* [TASK GOAL] Look through the material that follows and show every line with the string "figures".

* [RECORDS FOR THE TASK]

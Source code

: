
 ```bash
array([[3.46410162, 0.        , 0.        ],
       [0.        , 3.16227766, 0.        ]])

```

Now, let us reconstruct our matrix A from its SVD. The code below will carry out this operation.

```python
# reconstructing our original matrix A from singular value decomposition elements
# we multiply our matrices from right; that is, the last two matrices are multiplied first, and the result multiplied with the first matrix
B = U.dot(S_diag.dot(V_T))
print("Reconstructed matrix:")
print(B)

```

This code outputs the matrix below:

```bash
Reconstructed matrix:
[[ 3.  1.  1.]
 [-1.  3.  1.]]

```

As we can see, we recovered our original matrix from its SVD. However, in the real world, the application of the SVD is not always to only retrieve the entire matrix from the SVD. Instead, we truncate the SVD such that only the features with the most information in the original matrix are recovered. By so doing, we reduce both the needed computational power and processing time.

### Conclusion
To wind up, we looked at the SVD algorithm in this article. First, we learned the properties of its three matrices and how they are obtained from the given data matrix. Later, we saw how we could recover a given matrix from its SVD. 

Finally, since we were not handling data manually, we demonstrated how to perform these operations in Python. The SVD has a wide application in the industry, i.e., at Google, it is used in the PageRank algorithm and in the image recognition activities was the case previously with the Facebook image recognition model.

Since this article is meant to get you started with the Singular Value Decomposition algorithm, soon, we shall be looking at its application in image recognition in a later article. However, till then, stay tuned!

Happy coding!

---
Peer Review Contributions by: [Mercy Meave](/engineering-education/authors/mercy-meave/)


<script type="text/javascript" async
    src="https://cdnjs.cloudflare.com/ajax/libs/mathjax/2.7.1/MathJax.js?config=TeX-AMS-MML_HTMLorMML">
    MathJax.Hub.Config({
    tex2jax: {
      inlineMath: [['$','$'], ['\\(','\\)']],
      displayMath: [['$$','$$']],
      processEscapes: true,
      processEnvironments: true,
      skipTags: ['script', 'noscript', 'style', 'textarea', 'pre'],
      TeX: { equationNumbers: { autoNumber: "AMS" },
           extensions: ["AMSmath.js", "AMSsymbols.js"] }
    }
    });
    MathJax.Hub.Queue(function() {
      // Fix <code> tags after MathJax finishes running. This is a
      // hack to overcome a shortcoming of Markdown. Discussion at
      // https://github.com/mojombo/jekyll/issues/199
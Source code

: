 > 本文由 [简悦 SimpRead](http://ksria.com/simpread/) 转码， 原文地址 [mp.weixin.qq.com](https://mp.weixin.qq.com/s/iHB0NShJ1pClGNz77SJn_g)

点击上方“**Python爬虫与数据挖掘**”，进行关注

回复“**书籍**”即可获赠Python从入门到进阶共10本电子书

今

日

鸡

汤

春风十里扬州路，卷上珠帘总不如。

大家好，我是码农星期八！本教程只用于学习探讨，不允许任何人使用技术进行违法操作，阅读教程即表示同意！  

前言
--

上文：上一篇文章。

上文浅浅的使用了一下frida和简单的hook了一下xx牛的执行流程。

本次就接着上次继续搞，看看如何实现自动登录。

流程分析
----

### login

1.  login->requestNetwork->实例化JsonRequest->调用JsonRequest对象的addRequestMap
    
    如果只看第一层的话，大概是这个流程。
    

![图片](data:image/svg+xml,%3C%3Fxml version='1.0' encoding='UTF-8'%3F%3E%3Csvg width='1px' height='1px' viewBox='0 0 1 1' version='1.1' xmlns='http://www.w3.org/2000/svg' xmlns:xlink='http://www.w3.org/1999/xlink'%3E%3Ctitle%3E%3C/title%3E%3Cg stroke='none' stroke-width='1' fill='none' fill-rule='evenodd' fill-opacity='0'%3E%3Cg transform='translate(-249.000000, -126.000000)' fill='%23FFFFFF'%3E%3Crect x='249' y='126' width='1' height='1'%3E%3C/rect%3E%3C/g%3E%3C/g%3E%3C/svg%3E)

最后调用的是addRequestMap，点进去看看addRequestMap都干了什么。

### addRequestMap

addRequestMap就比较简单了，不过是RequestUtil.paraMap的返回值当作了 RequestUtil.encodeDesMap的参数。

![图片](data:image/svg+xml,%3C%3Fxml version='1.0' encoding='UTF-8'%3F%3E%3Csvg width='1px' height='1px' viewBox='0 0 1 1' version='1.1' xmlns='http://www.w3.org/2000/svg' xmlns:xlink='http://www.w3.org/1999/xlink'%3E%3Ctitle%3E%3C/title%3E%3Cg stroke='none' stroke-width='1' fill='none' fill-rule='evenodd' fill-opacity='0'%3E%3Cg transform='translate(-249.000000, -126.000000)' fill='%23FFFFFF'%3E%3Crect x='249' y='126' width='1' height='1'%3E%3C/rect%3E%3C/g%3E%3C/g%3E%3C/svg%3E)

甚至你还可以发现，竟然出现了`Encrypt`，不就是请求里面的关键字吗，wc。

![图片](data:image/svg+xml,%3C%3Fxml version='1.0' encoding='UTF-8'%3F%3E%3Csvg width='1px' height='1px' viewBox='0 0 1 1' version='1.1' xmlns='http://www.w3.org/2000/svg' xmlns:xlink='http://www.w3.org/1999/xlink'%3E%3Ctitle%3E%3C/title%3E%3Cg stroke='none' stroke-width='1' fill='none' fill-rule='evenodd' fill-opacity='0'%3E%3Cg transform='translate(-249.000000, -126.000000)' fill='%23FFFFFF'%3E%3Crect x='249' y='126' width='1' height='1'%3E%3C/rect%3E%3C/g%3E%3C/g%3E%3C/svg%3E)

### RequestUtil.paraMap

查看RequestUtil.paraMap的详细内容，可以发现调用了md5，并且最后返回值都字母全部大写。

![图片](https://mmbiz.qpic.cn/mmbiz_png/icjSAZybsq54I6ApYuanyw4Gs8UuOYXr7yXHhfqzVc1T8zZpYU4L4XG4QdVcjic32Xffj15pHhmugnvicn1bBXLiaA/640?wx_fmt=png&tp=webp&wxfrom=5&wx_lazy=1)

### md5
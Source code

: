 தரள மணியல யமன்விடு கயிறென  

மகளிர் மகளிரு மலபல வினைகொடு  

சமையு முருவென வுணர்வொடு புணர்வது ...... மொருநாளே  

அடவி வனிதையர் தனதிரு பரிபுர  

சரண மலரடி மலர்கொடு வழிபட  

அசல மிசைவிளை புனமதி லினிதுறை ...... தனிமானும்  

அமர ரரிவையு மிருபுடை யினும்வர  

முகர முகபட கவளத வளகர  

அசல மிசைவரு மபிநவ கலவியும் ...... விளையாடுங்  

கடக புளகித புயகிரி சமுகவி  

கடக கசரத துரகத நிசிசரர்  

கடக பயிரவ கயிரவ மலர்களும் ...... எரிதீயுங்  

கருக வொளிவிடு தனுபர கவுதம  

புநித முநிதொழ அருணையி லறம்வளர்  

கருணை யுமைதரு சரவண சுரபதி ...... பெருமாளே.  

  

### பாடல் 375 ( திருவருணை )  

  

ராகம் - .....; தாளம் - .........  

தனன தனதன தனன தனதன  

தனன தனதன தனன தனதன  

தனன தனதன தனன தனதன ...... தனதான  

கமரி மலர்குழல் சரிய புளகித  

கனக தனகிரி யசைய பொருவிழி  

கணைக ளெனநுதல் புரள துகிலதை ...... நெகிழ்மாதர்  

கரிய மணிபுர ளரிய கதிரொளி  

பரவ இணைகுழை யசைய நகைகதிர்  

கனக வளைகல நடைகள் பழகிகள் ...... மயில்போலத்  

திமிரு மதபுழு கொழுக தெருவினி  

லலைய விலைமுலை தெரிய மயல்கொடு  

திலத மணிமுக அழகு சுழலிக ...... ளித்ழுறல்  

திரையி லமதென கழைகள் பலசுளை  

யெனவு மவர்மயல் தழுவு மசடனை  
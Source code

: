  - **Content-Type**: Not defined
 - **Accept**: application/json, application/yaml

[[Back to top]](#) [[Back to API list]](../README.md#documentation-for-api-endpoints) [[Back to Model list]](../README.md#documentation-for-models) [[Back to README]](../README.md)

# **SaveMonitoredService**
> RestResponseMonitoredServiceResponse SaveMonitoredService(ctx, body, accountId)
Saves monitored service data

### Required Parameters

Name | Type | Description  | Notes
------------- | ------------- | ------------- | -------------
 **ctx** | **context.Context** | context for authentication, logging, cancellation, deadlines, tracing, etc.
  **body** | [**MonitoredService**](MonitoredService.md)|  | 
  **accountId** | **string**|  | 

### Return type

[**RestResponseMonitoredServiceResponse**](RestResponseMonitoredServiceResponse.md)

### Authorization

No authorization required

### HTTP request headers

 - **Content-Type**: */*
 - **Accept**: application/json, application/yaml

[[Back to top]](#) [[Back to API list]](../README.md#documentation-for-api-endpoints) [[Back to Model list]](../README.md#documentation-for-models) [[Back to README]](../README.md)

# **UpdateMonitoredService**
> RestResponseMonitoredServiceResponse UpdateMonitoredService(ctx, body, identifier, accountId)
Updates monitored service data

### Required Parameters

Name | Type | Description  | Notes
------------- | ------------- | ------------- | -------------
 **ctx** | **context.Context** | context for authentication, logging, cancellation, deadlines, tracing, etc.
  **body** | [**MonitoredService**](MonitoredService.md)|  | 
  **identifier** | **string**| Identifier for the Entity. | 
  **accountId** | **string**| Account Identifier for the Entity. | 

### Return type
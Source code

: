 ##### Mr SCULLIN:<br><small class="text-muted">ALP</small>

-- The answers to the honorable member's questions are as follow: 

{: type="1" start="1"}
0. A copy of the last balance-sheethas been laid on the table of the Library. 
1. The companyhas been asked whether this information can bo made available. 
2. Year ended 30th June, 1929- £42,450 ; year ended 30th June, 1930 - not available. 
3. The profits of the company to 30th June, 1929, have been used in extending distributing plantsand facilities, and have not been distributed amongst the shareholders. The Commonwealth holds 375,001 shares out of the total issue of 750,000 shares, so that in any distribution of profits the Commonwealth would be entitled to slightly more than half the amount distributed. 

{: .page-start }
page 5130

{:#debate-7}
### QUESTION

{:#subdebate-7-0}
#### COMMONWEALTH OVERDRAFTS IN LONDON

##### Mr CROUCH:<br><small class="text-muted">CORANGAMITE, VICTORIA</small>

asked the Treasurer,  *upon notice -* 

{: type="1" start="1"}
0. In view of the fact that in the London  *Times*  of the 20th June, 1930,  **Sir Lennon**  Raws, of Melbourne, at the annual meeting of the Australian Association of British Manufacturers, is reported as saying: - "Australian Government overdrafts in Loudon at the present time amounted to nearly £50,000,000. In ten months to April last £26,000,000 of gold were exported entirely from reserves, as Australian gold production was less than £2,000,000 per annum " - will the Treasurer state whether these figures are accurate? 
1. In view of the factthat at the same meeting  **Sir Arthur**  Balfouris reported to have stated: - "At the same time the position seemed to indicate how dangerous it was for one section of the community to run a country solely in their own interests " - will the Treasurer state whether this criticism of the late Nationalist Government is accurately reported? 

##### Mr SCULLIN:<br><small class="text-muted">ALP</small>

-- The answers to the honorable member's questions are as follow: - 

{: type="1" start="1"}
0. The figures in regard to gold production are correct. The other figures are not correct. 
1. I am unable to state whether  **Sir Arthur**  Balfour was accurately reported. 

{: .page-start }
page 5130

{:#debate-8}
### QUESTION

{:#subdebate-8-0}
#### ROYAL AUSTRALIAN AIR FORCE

* [RESULT OF THE TASK]
0. In view of the fact that in the London  *Times*  of the 20th June, 1930,  **Sir Lennon**  Raws, of Melbourne, at the annual meeting of the Australian Association of British Manufacturers, is reported as saying: - "Australian Government overdrafts in Loudon at the present time amounted to nearly £50,000,000. In ten months to April last £26,000,000 of gold were exported entirely from reserves, as Australian gold production was less than £2,000,000 per annum " - will the Treasurer state whether these figures are accurate? 
0. The figures in regard to gold production are correct. The other figures are not correct. 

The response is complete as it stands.